Better lives,through better choices.

System Change & Program Development

What is system change?

  • System change are efforts to change (improve) interagency policies, practices, and programs, as well as how resources are allocated. Generally, system change in the public sector focuses on improving how professionals from key agencies respond to better serving community needs.
  • System change first identifies the mechanisms which make the system operate in a particular way. These can include policies, routines, relationships, resources, power structures and values.
  • Systems change aims to bring about better and lasting change by addressing the root causes of a problem and finding solutions through collaboration, leadership, and learning.

 What efforts are being made to change current policies and practices to be developmentally appropriate and enhance interagency responses? 

  • Recognizing problems with current practices, some jurisdictions and states are making efforts to identify gaps, develop effective policies, and create strategies to enhance triage decisions and coordination of care.
  • Missouri determined the need to clarify the roles and responsibilities of child protective services within child welfare when responding to reports of problematic sexual behavior by a youth.  Legislation was passed to guide assessment and follow up assessment of cases.
  • Efforts have been made to better distinguish acts that involve youth produced images from felony child pornography, with legislation passed in the United Kingdom and others being considered in the United States. 
  • Statewide Juvenile Justice Taskforces have been formed to examine the current research and implication to state’s policies and practices. [See State and Legislative Taskforce Reports under Public Policy and Practice].
  • Child Welfare programs have developed specific practice guidelines to address problematic sexual behavior of youth. [See Child Welfare Practice Standards under Public Policy and Practice].
  • Registration of youth with illegal sexual behavior has been significantly questioned. There are efforts to modify or eliminate registration and notification of youth.
    • Pennsylvania’s Supreme Court recently declared Pennsylvania’s law on “the lifetime registry of juvenile sexual offenders” unconstitutional.
    • Juvenile Law Center’s position
    • New York University Review of Law and Social Change
    • Interagency taskforces at the local and state level have been formed to examine and remove barriers to coordinated identification, response, and intervention. [See State and Legislative Taskforce Reports under Public Policy and Practice].
    • States and local communities are implementing training efforts to build a network of evidence-based treatments and trained foster homes to enhance treatment and community placement options.
    • The National Children’s Alliance (NCA), the national association and accrediting body for Child Advocacy Centers in the United States, has a designated serving youth with problematic sexual behaviors, their victims, and families as one of their national initiative focuses.  With NCSBY collaboration, NCA has developed a video training series for professionals, with corresponding fact sheets.

  

An effective community response requires agency collaboration to plan, develop, and enact a decision-making process to address safety, management, supervision, and treatment of youth with problematic sexual behaviors. Child Advocacy Centers (CACs) occupy a unique place in the child abuse community response, as we are strongly connected to all stakeholders involved in the protection of children."   
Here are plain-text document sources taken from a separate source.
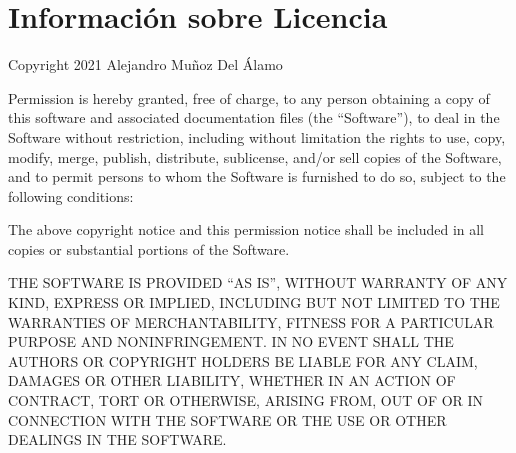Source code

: 

\chapter{Información sobre Licencia}
\thispagestyle{chapterpage}

Copyright 2021 Alejandro Muñoz Del Álamo\medskip

Permission is hereby granted, free of charge, to any person obtaining a copy of this software and associated documentation files 
(the ``Software''), to deal in the Software without restriction, including without limitation the rights to use, copy, modify, 
merge, publish, distribute, sublicense, and/or sell copies of the Software, and to permit persons to whom the Software is furnished 
to do so, subject to the following conditions: \medskip

The above copyright notice and this permission notice shall be included in all copies or substantial portions of the Software.\medskip

THE SOFTWARE IS PROVIDED ``AS IS'', WITHOUT WARRANTY OF ANY KIND, EXPRESS OR IMPLIED, INCLUDING BUT NOT LIMITED TO THE WARRANTIES 
OF MERCHANTABILITY, FITNESS FOR A PARTICULAR PURPOSE AND NONINFRINGEMENT. IN NO EVENT SHALL THE AUTHORS OR COPYRIGHT HOLDERS 
BE LIABLE FOR ANY CLAIM, DAMAGES OR OTHER LIABILITY, WHETHER IN AN ACTION OF CONTRACT, TORT OR OTHERWISE, ARISING FROM, 
OUT OF OR IN CONNECTION WITH THE SOFTWARE OR THE USE OR OTHER DEALINGS IN THE SOFTWARE.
—Where Do We Begin, 2017, Page 2

 

What are some guiding principles for implementing systems change?

  • Understand how the system operates, map it out to capture the relationships, activities, stakeholders, and beliefs or assumptions.
  • Understand the current policies and pattern of implementation in practice.
  • Identify and prioritize key problems and barriers.
  • Find advocates and people with power and influence to gain buy-in from decision makers from key community/state agencies.
  • Collaborate with others and work together towards common goals.
  • Identify leaders who are willing to collaborate with other agencies and take risks.
  • Foster a learning culture through problem solving, reflection, sharing, and adapting.
  • Pilot new policies and practices, within an evaluation structure, to inform continuous improvement.